Sunday, 5 December 2010

Least said, soon as mended?

Its all about the WikiLeaks isn't it? People are divided on wether it undermines the diplomatic process and therefore constitutes an invasion of privacy or it is blow for freedom of information? When I am trying to gauge my moral compass I usually think of my grandmother, the inspirational Margery Allison. Nanna was fond of the above saying and spent several years in Washington where my grandfather was a security advisor to the US Government. So what would she have made of WikiLeaks? I believe she would have cheered at Gordon Brown's attempted defence of Gary McKinnon, the young Englishman with Asperger's who hacked the US defence systems. I know she would not have been surprised at the revelations about US security and worldwide diplomacy being rubbish, according to the tales she used to tell, there is nothing new there. And the principal? I believe Nanna would have approved. She believed in democracy, as only those who have known what it is to fight for it do, and she knew what people got up to behind closed doors when they believed their behaviour would never be scrutinised.

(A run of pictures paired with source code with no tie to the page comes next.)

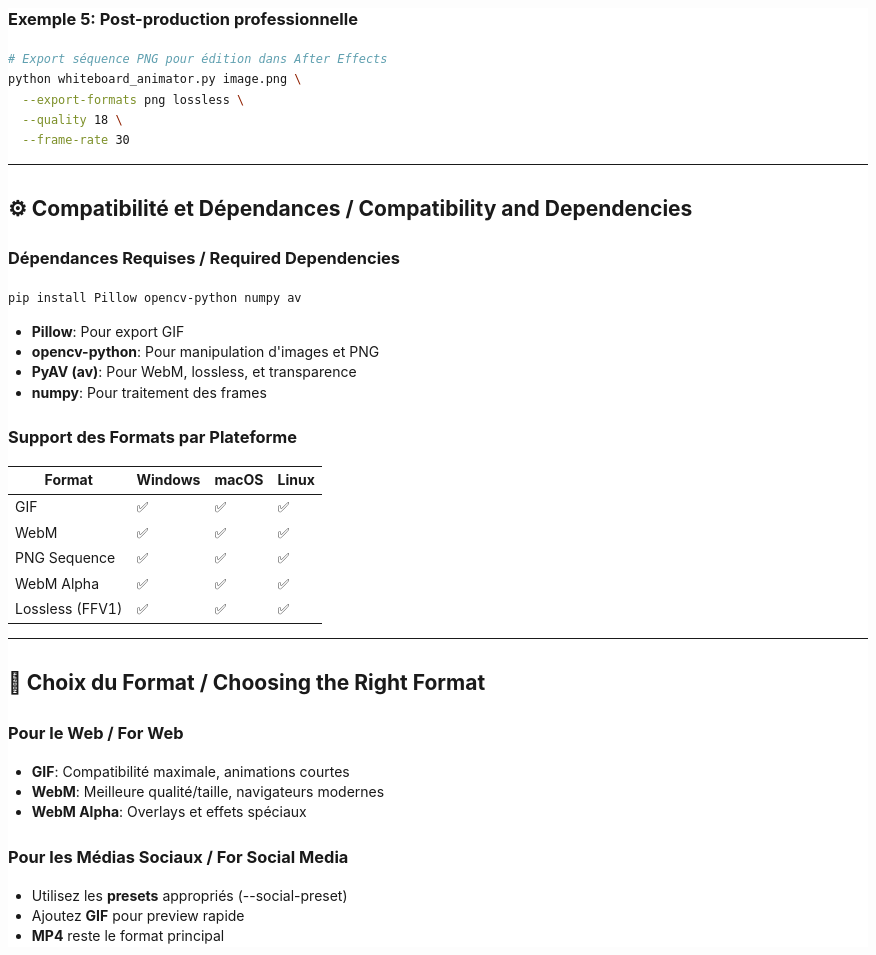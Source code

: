 ### Exemple 5: Post-production professionnelle
```bash
# Export séquence PNG pour édition dans After Effects
python whiteboard_animator.py image.png \
  --export-formats png lossless \
  --quality 18 \
  --frame-rate 30
```

---

## ⚙️ Compatibilité et Dépendances / Compatibility and Dependencies

### Dépendances Requises / Required Dependencies

```bash
pip install Pillow opencv-python numpy av
```

- **Pillow**: Pour export GIF
- **opencv-python**: Pour manipulation d'images et PNG
- **PyAV (av)**: Pour WebM, lossless, et transparence
- **numpy**: Pour traitement des frames

### Support des Formats par Plateforme

| Format | Windows | macOS | Linux |
|--------|---------|-------|-------|
| GIF | ✅ | ✅ | ✅ |
| WebM | ✅ | ✅ | ✅ |
| PNG Sequence | ✅ | ✅ | ✅ |
| WebM Alpha | ✅ | ✅ | ✅ |
| Lossless (FFV1) | ✅ | ✅ | ✅ |

---

## 🎯 Choix du Format / Choosing the Right Format

### Pour le Web / For Web
- **GIF**: Compatibilité maximale, animations courtes
- **WebM**: Meilleure qualité/taille, navigateurs modernes
- **WebM Alpha**: Overlays et effets spéciaux

### Pour les Médias Sociaux / For Social Media
- Utilisez les **presets** appropriés (--social-preset)
- Ajoutez **GIF** pour preview rapide
- **MP4** reste le format principal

I can understand the frustration of those compromised by the leaks. Who has not sent an email that you would be horrified to share with the world? Or at the very least, embarrassed?  But I read with slack jawed incredulity at the Swedish "sex offences" arrest warrant for Julian Assange WikiLeaks founder, and Paypal's decision to freeze payments to WikiLeaks because it alleges the site is set up to, "encourage, promote, facilitate or instruct others to engage in illegal activity." Even if you don't watch Spooks, this stuff adds layer upon layer of defensive, paranoid, manipulated and manipulative decision making which assumes we are all as daft as 'they' are.

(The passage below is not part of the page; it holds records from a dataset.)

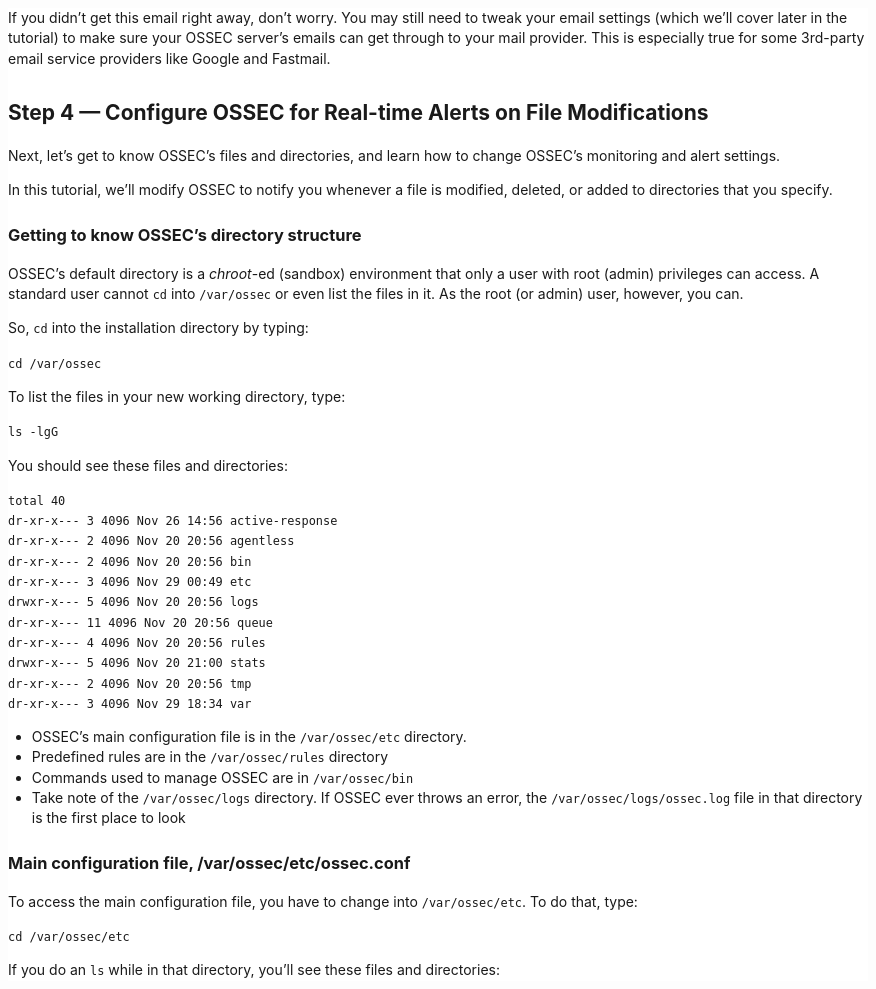 If you didn’t get this email right away, don’t worry. You may still need to tweak your email settings (which we’ll cover later in the tutorial) to make sure your OSSEC server’s emails can get through to your mail provider. This is especially true for some 3rd-party email service providers like Google and Fastmail.

## Step 4 — Configure OSSEC for Real-time Alerts on File Modifications

Next, let’s get to know OSSEC’s files and directories, and learn how to change OSSEC’s monitoring and alert settings.

In this tutorial, we’ll modify OSSEC to notify you whenever a file is modified, deleted, or added to directories that you specify.

### Getting to know OSSEC’s directory structure

OSSEC’s default directory is a _chroot_-ed (sandbox) environment that only a user with root (admin) privileges can access. A standard user cannot `cd` into `/var/ossec` or even list the files in it. As the root (or admin) user, however, you can.

So, `cd` into the installation directory by typing:

    cd /var/ossec

To list the files in your new working directory, type:

    ls -lgG

You should see these files and directories:

    total 40
    dr-xr-x--- 3 4096 Nov 26 14:56 active-response
    dr-xr-x--- 2 4096 Nov 20 20:56 agentless
    dr-xr-x--- 2 4096 Nov 20 20:56 bin
    dr-xr-x--- 3 4096 Nov 29 00:49 etc
    drwxr-x--- 5 4096 Nov 20 20:56 logs
    dr-xr-x--- 11 4096 Nov 20 20:56 queue
    dr-xr-x--- 4 4096 Nov 20 20:56 rules
    drwxr-x--- 5 4096 Nov 20 21:00 stats
    dr-xr-x--- 2 4096 Nov 20 20:56 tmp
    dr-xr-x--- 3 4096 Nov 29 18:34 var

- OSSEC’s main configuration file is in the `/var/ossec/etc` directory.
- Predefined rules are in the `/var/ossec/rules` directory
- Commands used to manage OSSEC are in `/var/ossec/bin`
- Take note of the `/var/ossec/logs` directory. If OSSEC ever throws an error, the `/var/ossec/logs/ossec.log` file in that directory is the first place to look

### Main configuration file, /var/ossec/etc/ossec.conf

To access the main configuration file, you have to change into `/var/ossec/etc`. To do that, type:

    cd /var/ossec/etc

If you do an `ls` while in that directory, you’ll see these files and directories:
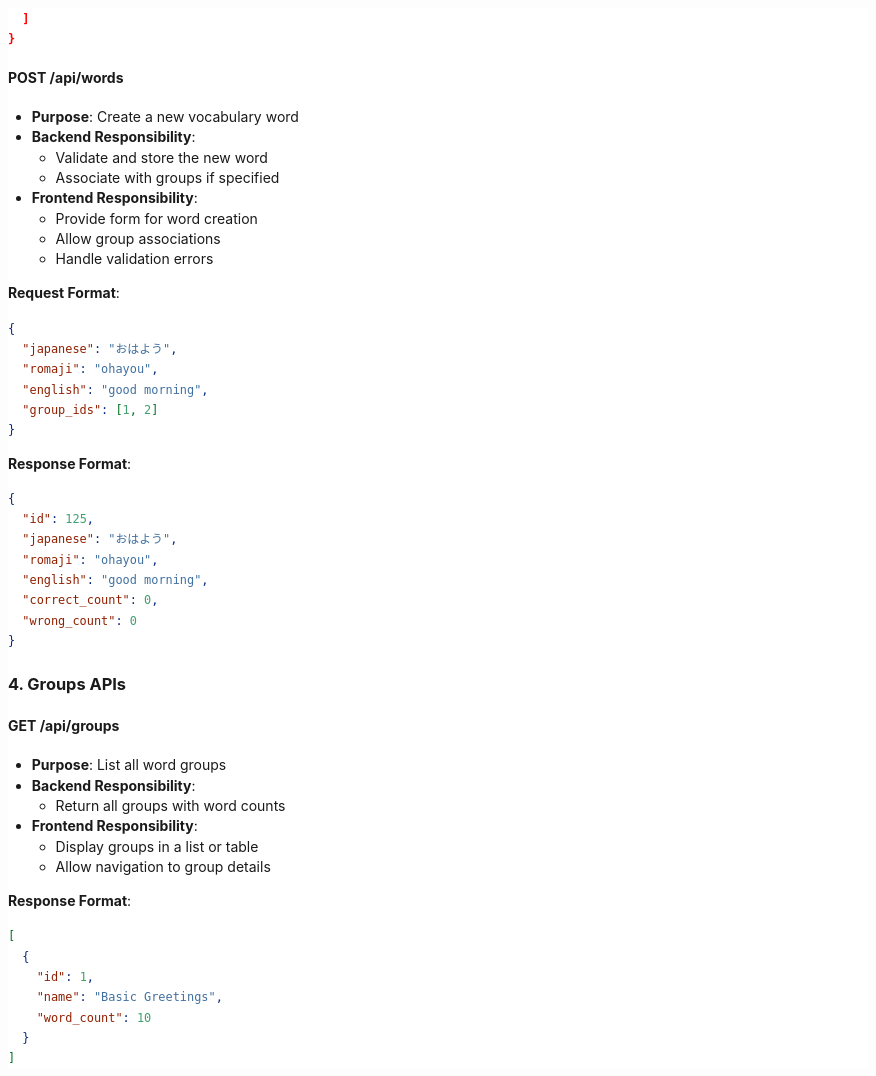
 ```json
  ]
}
```

#### POST /api/words
- **Purpose**: Create a new vocabulary word
- **Backend Responsibility**:
  - Validate and store the new word
  - Associate with groups if specified
- **Frontend Responsibility**:
  - Provide form for word creation
  - Allow group associations
  - Handle validation errors

**Request Format**:
```json
{
  "japanese": "おはよう",
  "romaji": "ohayou",
  "english": "good morning",
  "group_ids": [1, 2]
}
```

**Response Format**:
```json
{
  "id": 125,
  "japanese": "おはよう",
  "romaji": "ohayou",
  "english": "good morning",
  "correct_count": 0,
  "wrong_count": 0
}
```

### 4. Groups APIs

#### GET /api/groups
- **Purpose**: List all word groups
- **Backend Responsibility**:
  - Return all groups with word counts
- **Frontend Responsibility**:
  - Display groups in a list or table
  - Allow navigation to group details

**Response Format**:
```json
[
  {
    "id": 1,
    "name": "Basic Greetings",
    "word_count": 10
  }
]
```

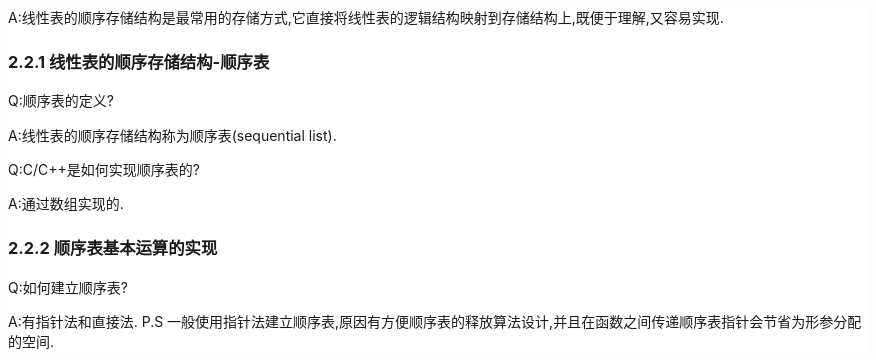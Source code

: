 A:线性表的顺序存储结构是最常用的存储方式,它直接将线性表的逻辑结构映射到存储结构上,既便于理解,又容易实现.

### 2.2.1 线性表的顺序存储结构-顺序表

Q:顺序表的定义?

A:线性表的顺序存储结构称为顺序表(sequential list).

Q:C/C++是如何实现顺序表的?

A:通过数组实现的.

### 2.2.2 顺序表基本运算的实现

Q:如何建立顺序表?

A:有指针法和直接法. P.S 一般使用指针法建立顺序表,原因有方便顺序表的释放算法设计,并且在函数之间传递顺序表指针会节省为形参分配的空间.

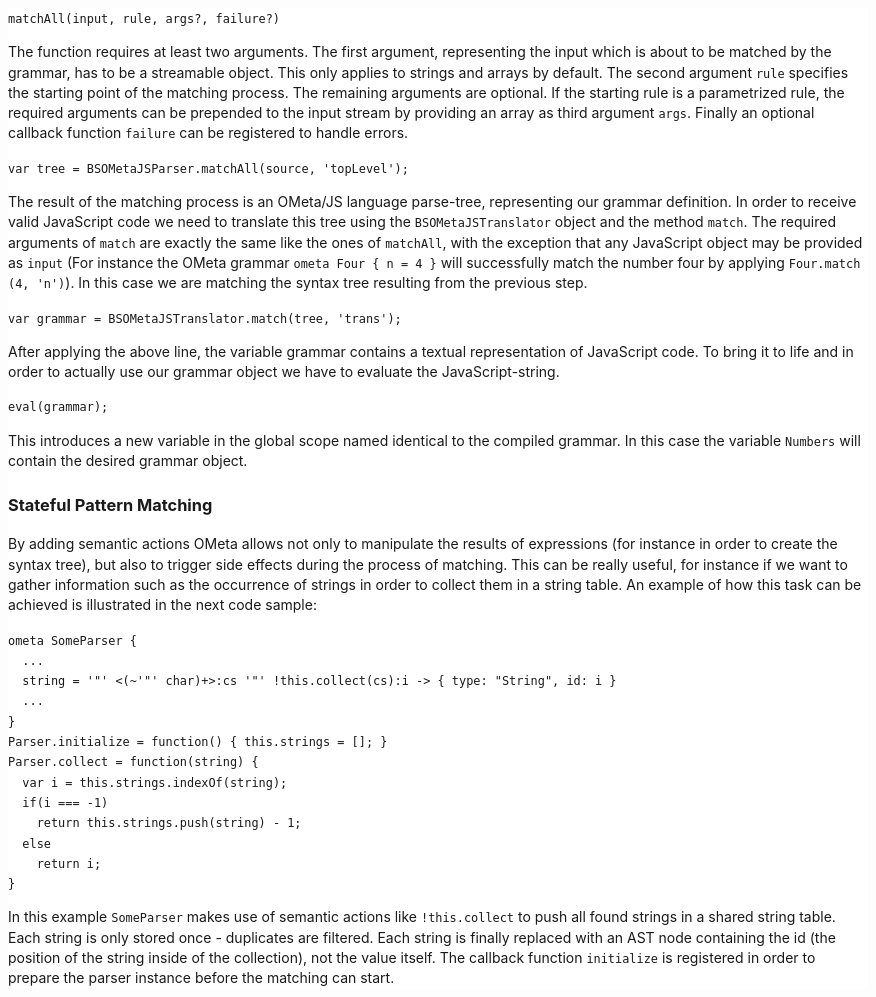     matchAll(input, rule, args?, failure?)

The function requires at least two arguments. The first argument, representing the input which is about to be matched by the grammar, has to be a streamable object. This only applies to strings and arrays by default. The second argument `rule` specifies the starting point of the matching process. The remaining arguments are optional. If the starting rule is a parametrized rule, the required arguments can be prepended to the input stream by providing an array as third argument `args`. Finally an optional callback function `failure` can be registered to handle errors.

    var tree = BSOMetaJSParser.matchAll(source, 'topLevel');

The result of the matching process is an OMeta/JS language parse-tree, representing our grammar definition. In order to receive valid JavaScript code we need to translate this tree using the `BSOMetaJSTranslator` object and the method `match`. The required arguments of `match` are exactly the same like the ones of `matchAll`, with the exception that any JavaScript object may be provided as `input` (For instance the OMeta grammar `ometa Four { n = 4 }` will successfully match the number four by applying `Four.match(4, 'n')`). In this case we are matching the syntax tree resulting from the previous step.

    var grammar = BSOMetaJSTranslator.match(tree, 'trans');

After applying the above line, the variable grammar contains a textual representation of JavaScript code. To bring it to life and in order to actually use our grammar object we have to evaluate the JavaScript-string.

    eval(grammar);

This introduces a new variable in the global scope named identical to the compiled grammar. In this case the variable `Numbers` will contain the desired grammar object.

### Stateful Pattern Matching #
By adding semantic actions OMeta allows not only to manipulate the results of expressions (for instance in order to create the syntax tree), but also to trigger side effects during the process of matching. This can be really useful, for instance if we want to gather information such as the occurrence of strings in order to collect them in a string table. An example of how this task can be achieved is illustrated in the next code sample:

    ometa SomeParser {
      ...
      string = '"' <(~'"' char)+>:cs '"' !this.collect(cs):i -> { type: "String", id: i }
      ...
    }
    Parser.initialize = function() { this.strings = []; }
    Parser.collect = function(string) {
      var i = this.strings.indexOf(string);
      if(i === -1)
        return this.strings.push(string) - 1;
      else
        return i;
    }

In this example `SomeParser` makes use of semantic actions like `!this.collect` to push all found strings in a shared string table. Each string is only stored once - duplicates are filtered. Each string is finally replaced with an AST node containing the id (the position of the string inside of the collection), not the value itself. The callback function `initialize` is registered in order to prepare the parser instance before the matching can start.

Yesterday I joined in a twitter chat about censorship on my favourite social media forum. Time and again people's satirical or just ill advised tweets are being subjected to legal sanction. It was a dark day for British justice and our legendary ability to appreciate irony, when Paul Chamber's was fined £1000 this year for tweeting he would bomb Robin Hood airport if they didn't get the snow plough's out and clear it so he could see his girlfriend. I was delighted to be able to join the #IAmSparctacus campaign where thousands of us retweeted his original tweet in defiance of the so-called 'authorities', carrying the above hashtag to identify ourselves as dissenters of censorship. I will take to the streets to defend my right to be flippant.

The bottom line is the world has changed. Technology has encouraged we ordinary folk to expect that we have a right to information, which in turn has reduced the power of gatekeepers. Keeping things secret is harder and the very act of doing so requires fresh thinking. The world has shifted and it is just possible our leaders are having difficulty keeping up with this brave new world. Sorry boys but Google will get through to the Chinese, twitter will remain unfettered, and the US will not shut down WikiLeaks (Is it me or does it take rather too long to open?). Understanding how people think has never been more important because if you don't agree, and hope to keep that to yourself whilst seeking to represent the common view, it is unlikely you will get away with it anymore. Nanna believed that corruption was not just taking money you are not entitled to, but also responsibility. That is why I know she would have enjoyed every revelation that exposes hypocrisy for what it is, ridiculous and doomed.